Income inequality and job creation

May 2021 (revised February 2026)

BIS Working Papers  |  No 944  | 
26 May 2021

Summary

Focus

This paper studies how income inequality affects job creation and finds that it reduces the number of jobs created by smaller firms.

Contribution

While existing research looks at the effects of inequality on households, this paper is among the first to show that income inequality also affects businesses. This evidence is based on four decades of data on top income shares across US states, combined with detailed information on job creation by firms of different sizes.

Findings

Rising income inequality reduces job creation by small relative to large firms. High-income households save relatively less in the form of bank deposits than do low-income households. Thus, rising top income shares reduce banks' access to deposits and hence their ability to lend. As small firms depend more on bank financing than large firms, the contraction in lending hinders job creation at small firms. The paper provides evidence for these effects, complementing the analysis with a macroeconomic model for simulation experiments.


Abstract

We propose a novel channel through which rising income inequality affects job creation and macroeconomic outcomes. High-income households save relatively more in stocks and bonds but less in bank deposits. A rising top income share thereby increases the relative financing cost for bank-dependent firms, which in turn create fewer jobs compared to other firms. Exploiting variation in top income shares across US states and an instrumental variable strategy, we provide evidence for this channel. We then build a general equilibrium macroeconomic model with heterogeneous households and heterogeneous firms and calibrate it to our empirical estimates.
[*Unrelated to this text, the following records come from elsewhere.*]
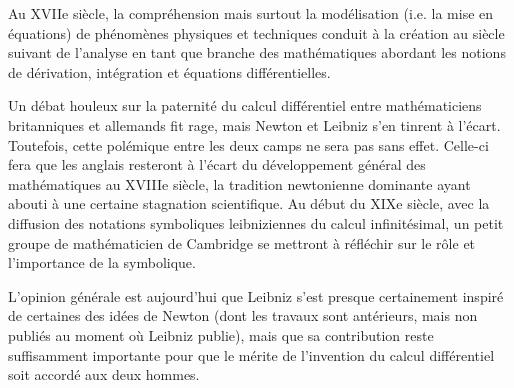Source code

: \begin{histoire}%
Au XVIIe siècle, la compréhension mais surtout la modélisation (i.e. la mise en équations)
de phénomènes physiques et techniques conduit à la création au siècle suivant de
l'analyse en tant que branche des mathématiques
abordant les notions de dérivation, intégration et équations différentielles.

\ifVersionDuDocEstVincent\medskip\fi
{}

Un débat houleux sur la paternité du calcul différentiel entre mathématiciens britanniques et allemands
fit rage, mais Newton et Leibniz s'en tinrent à l'écart.
Toutefois, cette polémique entre les deux camps ne sera pas sans effet.
Celle-ci fera que les anglais resteront à l'écart du développement général des mathématiques
au XVIIIe siècle, la tradition newtonienne dominante ayant abouti à une certaine stagnation
scientifique. Au début du XIXe siècle, avec la diffusion des notations symboliques leibniziennes
du calcul infinitésimal, un petit groupe de mathématicien de Cambridge se mettront
à réfléchir sur le rôle et l'importance de la symbolique.

\ifVersionDuDocEstVincent\medskip\fi
L'opinion générale est aujourd'hui que Leibniz s'est presque
certainement inspiré de certaines des idées de Newton (dont les travaux sont antérieurs, mais non publiés au moment
où Leibniz publie), mais que sa contribution reste suffisamment importante pour que le
mérite de l'invention du calcul différentiel soit accordé aux deux hommes.


\end{histoire}

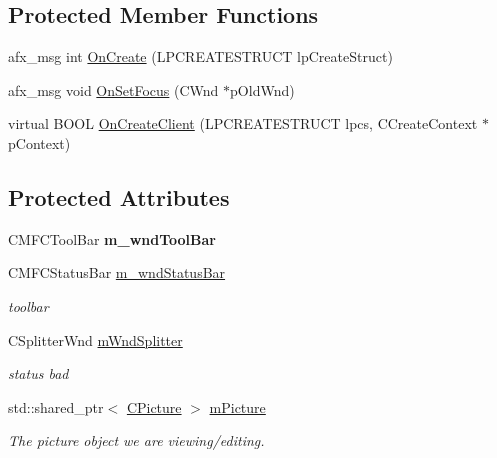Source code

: \subsection*{Protected Member Functions}
\begin{DoxyCompactItemize}
\item 
afx\+\_\+msg int \hyperlink{class_c_main_frame_a48666466fd37412fcaeff75c3b12e0ed}{On\+Create} (L\+P\+C\+R\+E\+A\+T\+E\+S\+T\+R\+U\+C\+T lp\+Create\+Struct)
\item 
afx\+\_\+msg void \hyperlink{class_c_main_frame_adc353a3d1fc497fbc009b6d9e6914a82}{On\+Set\+Focus} (C\+Wnd $\ast$p\+Old\+Wnd)
\item 
virtual B\+O\+O\+L \hyperlink{class_c_main_frame_ac863d694fd3637d492ef97396defbd8e}{On\+Create\+Client} (L\+P\+C\+R\+E\+A\+T\+E\+S\+T\+R\+U\+C\+T lpcs, C\+Create\+Context $\ast$p\+Context)
\end{DoxyCompactItemize}
\subsection*{Protected Attributes}
\begin{DoxyCompactItemize}
\item 
\hypertarget{class_c_main_frame_ac8558942627d1502b5095e736840a1f3}{C\+M\+F\+C\+Tool\+Bar {\bfseries m\+\_\+wnd\+Tool\+Bar}}\label{class_c_main_frame_ac8558942627d1502b5095e736840a1f3}

\item 
\hypertarget{class_c_main_frame_a5842bded00e9137fbbf77343b99863be}{C\+M\+F\+C\+Status\+Bar \hyperlink{class_c_main_frame_a5842bded00e9137fbbf77343b99863be}{m\+\_\+wnd\+Status\+Bar}}\label{class_c_main_frame_a5842bded00e9137fbbf77343b99863be}

\begin{DoxyCompactList}\small\item\em toolbar \end{DoxyCompactList}\item 
\hypertarget{class_c_main_frame_a1d68466db594c4bebf41f707bc0a0647}{C\+Splitter\+Wnd \hyperlink{class_c_main_frame_a1d68466db594c4bebf41f707bc0a0647}{m\+Wnd\+Splitter}}\label{class_c_main_frame_a1d68466db594c4bebf41f707bc0a0647}

\begin{DoxyCompactList}\small\item\em status bad \end{DoxyCompactList}\item 
std\+::shared\+\_\+ptr$<$ \hyperlink{class_c_picture}{C\+Picture} $>$ \hyperlink{class_c_main_frame_aee7250305e9d4adb463024fe090a2c10}{m\+Picture}
\begin{DoxyCompactList}\small\item\em The picture object we are viewing/editing. \end{DoxyCompactList}\end{DoxyCompactItemize}


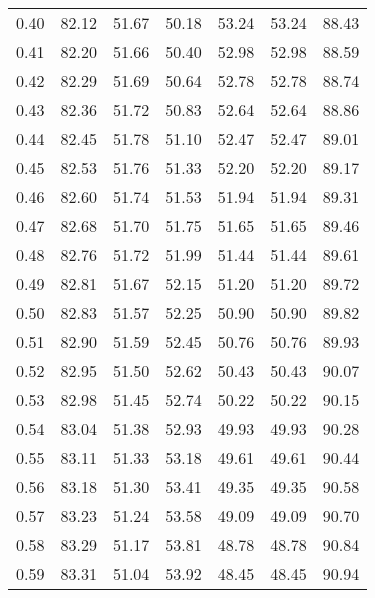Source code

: \begin{tabular}{|c|c|c|c|c|c|c|}
      0.40 &     82.12 &     51.67 &      50.18 &   53.24 &      53.24 &         88.43 \\
      0.41 &     82.20 &     51.66 &      50.40 &   52.98 &      52.98 &         88.59 \\
      0.42 &     82.29 &     51.69 &      50.64 &   52.78 &      52.78 &         88.74 \\
      0.43 &     82.36 &     51.72 &      50.83 &   52.64 &      52.64 &         88.86 \\
      0.44 &     82.45 &     51.78 &      51.10 &   52.47 &      52.47 &         89.01 \\
      0.45 &     82.53 &     51.76 &      51.33 &   52.20 &      52.20 &         89.17 \\
      0.46 &     82.60 &     51.74 &      51.53 &   51.94 &      51.94 &         89.31 \\
      0.47 &     82.68 &     51.70 &      51.75 &   51.65 &      51.65 &         89.46 \\
      0.48 &     82.76 &     51.72 &      51.99 &   51.44 &      51.44 &         89.61 \\
      0.49 &     82.81 &     51.67 &      52.15 &   51.20 &      51.20 &         89.72 \\
      0.50 &     82.83 &     51.57 &      52.25 &   50.90 &      50.90 &         89.82 \\
      0.51 &     82.90 &     51.59 &      52.45 &   50.76 &      50.76 &         89.93 \\
      0.52 &     82.95 &     51.50 &      52.62 &   50.43 &      50.43 &         90.07 \\
      0.53 &     82.98 &     51.45 &      52.74 &   50.22 &      50.22 &         90.15 \\
      0.54 &     83.04 &     51.38 &      52.93 &   49.93 &      49.93 &         90.28 \\
      0.55 &     83.11 &     51.33 &      53.18 &   49.61 &      49.61 &         90.44 \\
      0.56 &     83.18 &     51.30 &      53.41 &   49.35 &      49.35 &         90.58 \\
      0.57 &     83.23 &     51.24 &      53.58 &   49.09 &      49.09 &         90.70 \\
      0.58 &     83.29 &     51.17 &      53.81 &   48.78 &      48.78 &         90.84 \\
      0.59 &     83.31 &     51.04 &      53.92 &   48.45 &      48.45 &         90.94 \\

\end{tabular}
The model shows that the secular rise in top incomes accounts for 13\% of the decline in the employment share of small firms since 1980. Through the new channel, rising inequality also reduces the labor share and aggregate output. Model experiments show that ignoring the link between inequality and job creation understates welfare effects of income redistribution.

JEL-classification: D22, D31, G21, L25

Keywords: income inequality, job creation, small businesses, bank lending, household heterogeneity, financial frictions

The views expressed in this publication are those of the authors and do not necessarily reflect the views of the BIS or its member central banks.